Exercise directions: Please print the data shown below without any alteration.
─── Data extracts
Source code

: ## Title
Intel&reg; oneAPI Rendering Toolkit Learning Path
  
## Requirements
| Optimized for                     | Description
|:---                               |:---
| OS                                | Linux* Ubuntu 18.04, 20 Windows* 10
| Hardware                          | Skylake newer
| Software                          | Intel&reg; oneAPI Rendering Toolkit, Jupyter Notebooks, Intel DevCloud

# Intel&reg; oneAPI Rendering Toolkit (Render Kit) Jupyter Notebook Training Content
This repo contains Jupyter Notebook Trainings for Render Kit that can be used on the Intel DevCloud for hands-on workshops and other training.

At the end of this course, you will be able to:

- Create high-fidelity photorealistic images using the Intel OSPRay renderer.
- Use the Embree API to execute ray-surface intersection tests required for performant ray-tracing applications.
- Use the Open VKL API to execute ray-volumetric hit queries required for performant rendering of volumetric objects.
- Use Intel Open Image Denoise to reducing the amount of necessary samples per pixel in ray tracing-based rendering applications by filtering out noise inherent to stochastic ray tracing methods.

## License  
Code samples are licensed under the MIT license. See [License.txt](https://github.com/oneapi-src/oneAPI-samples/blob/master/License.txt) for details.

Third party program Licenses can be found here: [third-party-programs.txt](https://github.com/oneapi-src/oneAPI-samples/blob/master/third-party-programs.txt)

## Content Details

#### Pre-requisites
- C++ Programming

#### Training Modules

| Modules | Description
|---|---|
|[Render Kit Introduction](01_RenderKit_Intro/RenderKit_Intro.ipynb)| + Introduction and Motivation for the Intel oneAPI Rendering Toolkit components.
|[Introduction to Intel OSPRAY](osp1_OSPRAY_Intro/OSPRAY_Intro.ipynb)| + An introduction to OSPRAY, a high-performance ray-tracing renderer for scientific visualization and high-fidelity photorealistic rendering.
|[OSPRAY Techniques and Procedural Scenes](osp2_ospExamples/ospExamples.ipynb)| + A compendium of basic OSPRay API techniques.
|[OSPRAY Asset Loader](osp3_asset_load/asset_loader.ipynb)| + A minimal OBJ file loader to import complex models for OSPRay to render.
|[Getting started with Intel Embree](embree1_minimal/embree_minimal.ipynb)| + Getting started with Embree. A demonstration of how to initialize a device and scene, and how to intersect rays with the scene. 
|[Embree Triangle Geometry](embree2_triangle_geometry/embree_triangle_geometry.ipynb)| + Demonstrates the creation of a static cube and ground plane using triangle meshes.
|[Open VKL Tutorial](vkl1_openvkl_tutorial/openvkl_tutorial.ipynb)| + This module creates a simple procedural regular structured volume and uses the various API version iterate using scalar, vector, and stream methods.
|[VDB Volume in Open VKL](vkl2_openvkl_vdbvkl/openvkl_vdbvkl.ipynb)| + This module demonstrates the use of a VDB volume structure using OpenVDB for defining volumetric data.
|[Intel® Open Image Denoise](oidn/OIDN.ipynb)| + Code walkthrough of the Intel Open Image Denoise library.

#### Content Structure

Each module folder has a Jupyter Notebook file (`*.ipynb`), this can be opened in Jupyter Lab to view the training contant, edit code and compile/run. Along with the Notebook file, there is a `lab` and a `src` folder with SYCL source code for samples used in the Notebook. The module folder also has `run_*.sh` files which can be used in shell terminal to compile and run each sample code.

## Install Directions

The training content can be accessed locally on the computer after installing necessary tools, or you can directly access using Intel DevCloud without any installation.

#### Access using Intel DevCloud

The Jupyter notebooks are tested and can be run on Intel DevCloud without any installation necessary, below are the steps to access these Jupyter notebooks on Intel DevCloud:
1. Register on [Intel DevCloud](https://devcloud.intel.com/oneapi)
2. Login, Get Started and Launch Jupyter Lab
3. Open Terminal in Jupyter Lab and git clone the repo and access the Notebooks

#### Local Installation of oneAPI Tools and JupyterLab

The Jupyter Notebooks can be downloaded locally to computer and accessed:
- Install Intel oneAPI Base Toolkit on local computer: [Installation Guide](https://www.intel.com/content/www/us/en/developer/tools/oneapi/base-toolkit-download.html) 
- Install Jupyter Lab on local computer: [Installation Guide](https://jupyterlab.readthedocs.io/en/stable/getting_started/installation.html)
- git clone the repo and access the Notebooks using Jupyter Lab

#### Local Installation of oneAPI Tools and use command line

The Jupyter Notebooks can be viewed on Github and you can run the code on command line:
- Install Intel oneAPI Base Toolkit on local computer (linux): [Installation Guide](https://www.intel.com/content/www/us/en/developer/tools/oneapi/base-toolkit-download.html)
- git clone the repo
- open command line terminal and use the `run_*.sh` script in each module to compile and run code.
──────
Written answer:
Source code

: ## Title
Intel&reg; oneAPI Rendering Toolkit Learning Path
  
## Requirements
| Optimized for                     | Description
|:---                               |:---
| OS                                | Linux* Ubuntu 18.04, 20 Windows* 10
| Hardware                          | Skylake newer
| Software                          | Intel&reg; oneAPI Rendering Toolkit, Jupyter Notebooks, Intel DevCloud

# Intel&reg; oneAPI Rendering Toolkit (Render Kit) Jupyter Notebook Training Content
This repo contains Jupyter Notebook Trainings for Render Kit that can be used on the Intel DevCloud for hands-on workshops and other training.

At the end of this course, you will be able to:

- Create high-fidelity photorealistic images using the Intel OSPRay renderer.
- Use the Embree API to execute ray-surface intersection tests required for performant ray-tracing applications.
- Use the Open VKL API to execute ray-volumetric hit queries required for performant rendering of volumetric objects.
- Use Intel Open Image Denoise to reducing the amount of necessary samples per pixel in ray tracing-based rendering applications by filtering out noise inherent to stochastic ray tracing methods.

## License  
Code samples are licensed under the MIT license. See [License.txt](https://github.com/oneapi-src/oneAPI-samples/blob/master/License.txt) for details.

Third party program Licenses can be found here: [third-party-programs.txt](https://github.com/oneapi-src/oneAPI-samples/blob/master/third-party-programs.txt)

## Content Details

#### Pre-requisites
- C++ Programming

#### Training Modules

| Modules | Description
|---|---|
|[Render Kit Introduction](01_RenderKit_Intro/RenderKit_Intro.ipynb)| + Introduction and Motivation for the Intel oneAPI Rendering Toolkit components.
|[Introduction to Intel OSPRAY](osp1_OSPRAY_Intro/OSPRAY_Intro.ipynb)| + An introduction to OSPRAY, a high-performance ray-tracing renderer for scientific visualization and high-fidelity photorealistic rendering.
|[OSPRAY Techniques and Procedural Scenes](osp2_ospExamples/ospExamples.ipynb)| + A compendium of basic OSPRay API techniques.
|[OSPRAY Asset Loader](osp3_asset_load/asset_loader.ipynb)| + A minimal OBJ file loader to import complex models for OSPRay to render.
|[Getting started with Intel Embree](embree1_minimal/embree_minimal.ipynb)| + Getting started with Embree. A demonstration of how to initialize a device and scene, and how to intersect rays with the scene. 
|[Embree Triangle Geometry](embree2_triangle_geometry/embree_triangle_geometry.ipynb)| + Demonstrates the creation of a static cube and ground plane using triangle meshes.
|[Open VKL Tutorial](vkl1_openvkl_tutorial/openvkl_tutorial.ipynb)| + This module creates a simple procedural regular structured volume and uses the various API version iterate using scalar, vector, and stream methods.
|[VDB Volume in Open VKL](vkl2_openvkl_vdbvkl/openvkl_vdbvkl.ipynb)| + This module demonstrates the use of a VDB volume structure using OpenVDB for defining volumetric data.
|[Intel® Open Image Denoise](oidn/OIDN.ipynb)| + Code walkthrough of the Intel Open Image Denoise library.

#### Content Structure

Each module folder has a Jupyter Notebook file (`*.ipynb`), this can be opened in Jupyter Lab to view the training contant, edit code and compile/run. Along with the Notebook file, there is a `lab` and a `src` folder with SYCL source code for samples used in the Notebook. The module folder also has `run_*.sh` files which can be used in shell terminal to compile and run each sample code.

## Install Directions

The training content can be accessed locally on the computer after installing necessary tools, or you can directly access using Intel DevCloud without any installation.

#### Access using Intel DevCloud

The Jupyter notebooks are tested and can be run on Intel DevCloud without any installation necessary, below are the steps to access these Jupyter notebooks on Intel DevCloud:
1. Register on [Intel DevCloud](https://devcloud.intel.com/oneapi)
2. Login, Get Started and Launch Jupyter Lab
3. Open Terminal in Jupyter Lab and git clone the repo and access the Notebooks

#### Local Installation of oneAPI Tools and JupyterLab

The Jupyter Notebooks can be downloaded locally to computer and accessed:
- Install Intel oneAPI Base Toolkit on local computer: [Installation Guide](https://www.intel.com/content/www/us/en/developer/tools/oneapi/base-toolkit-download.html) 
- Install Jupyter Lab on local computer: [Installation Guide](https://jupyterlab.readthedocs.io/en/stable/getting_started/installation.html)
- git clone the repo and access the Notebooks using Jupyter Lab

#### Local Installation of oneAPI Tools and use command line

The Jupyter Notebooks can be viewed on Github and you can run the code on command line:
- Install Intel oneAPI Base Toolkit on local computer (linux): [Installation Guide](https://www.intel.com/content/www/us/en/developer/tools/oneapi/base-toolkit-download.html)
- git clone the repo
- open command line terminal and use the `run_*.sh` script in each module to compile and run code.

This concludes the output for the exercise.